Rosental também teve sorte em sua ascensão. Em busca de um disco-voador, em Marataízes, com um grupo d’O Diário, que afinal não passava de um balão meteorológico, ele encontrou Carlos Imperial, conhecido produtor artístico. “Pedi uma entrevista e ele me convidou para ficar na casa dele, porque estava dando uma festa que tinha, entre os convidados, o tricampeão mundial Tostão, saído de uma operação em Houston”. Outro exemplo de sorte, anos depois, em 1996: só um brasileiro deve ter visto na revista The Economist o anúncio classificado de um concurso na Universidade do Texas. Foi ele. O resto dependeu, é claro, de competência: disputou com 200 candidatos e conquistou a cátedra John S. e James L. Knight. “O segundo presidente daqui gostava muito dessa história. Numa festa de Natal, ele me pediu: -Conta aí como você veio parar aqui…” O próprio Rosental considera “sorte muito grande” ter sido convidado para dar aula na Universidade Federal Fluminense, aos 21 anos. “Eu era mais jovem que meus 55 alunos”. Um ano depois, acumulou o cargo de professor na Universidade Gama Filho. E ele ainda estudava jornalismo.

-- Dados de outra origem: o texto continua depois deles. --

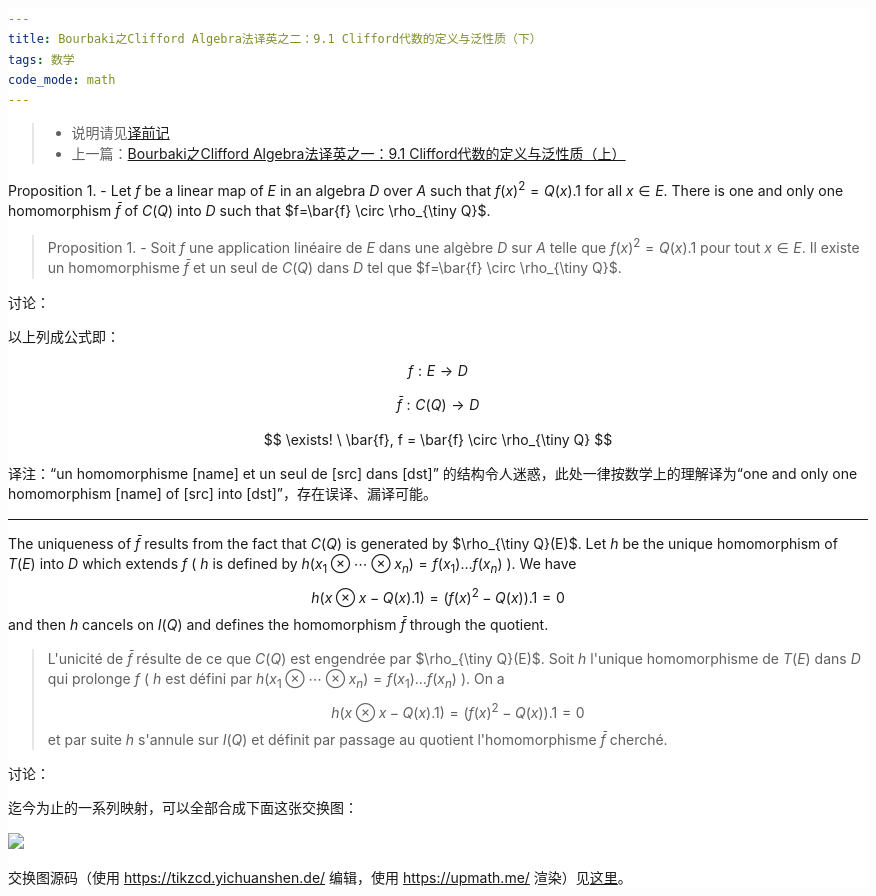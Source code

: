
 ```yaml
---
title: Bourbaki之Clifford Algebra法译英之二：9.1 Clifford代数的定义与泛性质（下）
tags: 数学
code_mode: math
---
```


> * 说明请见[译前记](https://zhuanlan.zhihu.com/p/212963574)
> * 上一篇：[Bourbaki之Clifford Algebra法译英之一：9.1 Clifford代数的定义与泛性质（上）](https://utensil.github.io/tech/2020/09/12/19-45-bourbaki-clifford-algebra-0901a.html)

Proposition 1. - Let $f$ be a linear map of $E$ in an algebra $D$ over $A$ such that $f(x)^{2}=Q(x) . 1$ for all $x \in E$. There is one and only one homomorphism $\bar{f}$ of $C(Q)$ into $D$ such that $f=\bar{f} \circ \rho_{\tiny Q}$.

> Proposition 1. - Soit $f$ une application linéaire de $E$ dans une algèbre $D$ sur $A$ telle que $f(x)^{2}=Q(x) . 1$ pour tout $x \in E$. Il existe un homomorphisme $\bar{f}$ et un seul de $C(Q)$ dans $D$ tel que $f=\bar{f} \circ \rho_{\tiny Q}$.

讨论：

以上列成公式即：

$$ f : E \to D $$

$$ \bar{f} : C(Q) \to D $$

$$ \exists! \ \bar{f}, f = \bar{f} \circ \rho_{\tiny Q} $$

译注：“un homomorphisme [name] et un seul de [src] dans [dst]” 的结构令人迷惑，此处一律按数学上的理解译为“one and only one homomorphism [name] of [src] into [dst]”，存在误译、漏译可能。

***

The uniqueness of $\bar{f}$ results from the fact that $C(Q)$ is generated by $\rho_{\tiny Q}(E)$. Let $h$ be the unique homomorphism of $T(E)$ into $D$ which extends $f$ ( $h$ is defined by $h\left(x_{1} \otimes \cdots \otimes x_{n}\right)=f\left(x_{1}\right) \ldots f\left(x_{n}\right)$ ). We have
$$
h(x \otimes x-Q(x) . 1) = \left(f(x)^{2}-Q(x)\right) . 1 = 0
$$
and then $h$ cancels on $I(Q)$ and defines the homomorphism $\bar{f}$ through the quotient.

> L'unicité de $\bar{f}$ résulte de ce que $C(Q)$ est engendrée par $\rho_{\tiny Q}(E)$. Soit $h$ l'unique homomorphisme de $T(E)$ dans $D$ qui prolonge $f$ ( $h$ est défini par $h\left(x_{1} \otimes \cdots \otimes x_{n}\right)=f\left(x_{1}\right) \ldots f\left(x_{n}\right)$ ). On a
> $$ h(x \otimes x-Q(x) . 1) = \left(f(x)^{2}-Q(x)\right) . 1 = 0 $$
> et par suite $h$ s'annule sur $I(Q)$ et définit par passage au quotient l'homomorphisme $\bar{f}$ cherché.

讨论：

迄今为止的一系列映射，可以全部合成下面这张交换图：

![](tech/images/2020-09-12-19-45-bourbaki-clifford-algebra-0901b/cd_univ.png)

交换图源码（使用 https://tikzcd.yichuanshen.de/ 编辑，使用 https://upmath.me/ 渲染）见[这里](https://tikzcd.yichuanshen.de/#N4Igdg9gJgpgziAXAbVABwnAlgFyxMJZARgBoAGAXVJADcBDAGwFcYkQBREAX1PU1z5CKMsWp0mrdgBUAFBwCUPPiAzY8BIuVIAmcQxZtEIAMKyAikt791Qojt37JRkABEe4mFADm8IqAAzACcIAFskbRAcCCQyEEZ6ACMYRgAFAQ1hECCsbwALHBAaAyljAB0ynHpmZUCQ8MQ46KQHCUN2CuxvUPoi+KSU9NtNYxz8wusQYLCImmbEVpKXCqC8iAB9YAq8MABPAAJzbj7ksCgkAFoAZkiE5LSMu1Hcgtqp+ti5mMQr4ud2PJvaYNSLzX5tUogCoBCBBJiMfYBE4wM5IG6TYEtL5ov7tcplGAADywcBwcH2AEJ9hVEvQgsAAscaHdBo8RtkXhNKNwgA)。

Rosental zanzou pelas rádios Tupi e Nacional, ao voltar de Vitória para o Rio, até que se fixou no Jornal do Brasil, o seu sonho desde sempre, em 1973 e até 1995, com uma interrupção de um ano em que foi editor-assistente da revista Veja.  A carreira de correspondente internacional começou em 1979, quando foi fazer freelance para a IstoÉ e o Jornal do Brasil em Madri, mas o JB o contratou como correspondente em Buenos Aires, em seguida para o México e as guerras da América Central — e, depois de um segundo período em Buenos Aires e um ano em Harvard, finalmente, o JB o mandou para Washington. Nessa época os colegas correspondentes já o conheciam como Rosentelex, pela facilidade com que dedilhava seus textos no telex, plugado com a redação, enquanto a maioria dos repórteres datilografava nos quartos de hotéis e depois entregava os originais no correio, ou em agências de notícias, ou os lia por telefone para cabines em seus jornais, soletrando palavras.

“Em 1988, eu tive meu momento Aha!” — lembra Rosentelex na transição para Rosentalcom. Foi num seminário do MIT Media Lab em que aprendeu o que estava por vir com a revolução digital. O mundo começou a mudar. E Rosental foi com ele, com a audácia de sempre se atirar nos alvos de sua intuição. É aprender fazendo. Ele cita o poeta andaluz don Antonio Machado Ruiz: “Caminante no hay camino, se hace camino al andar”.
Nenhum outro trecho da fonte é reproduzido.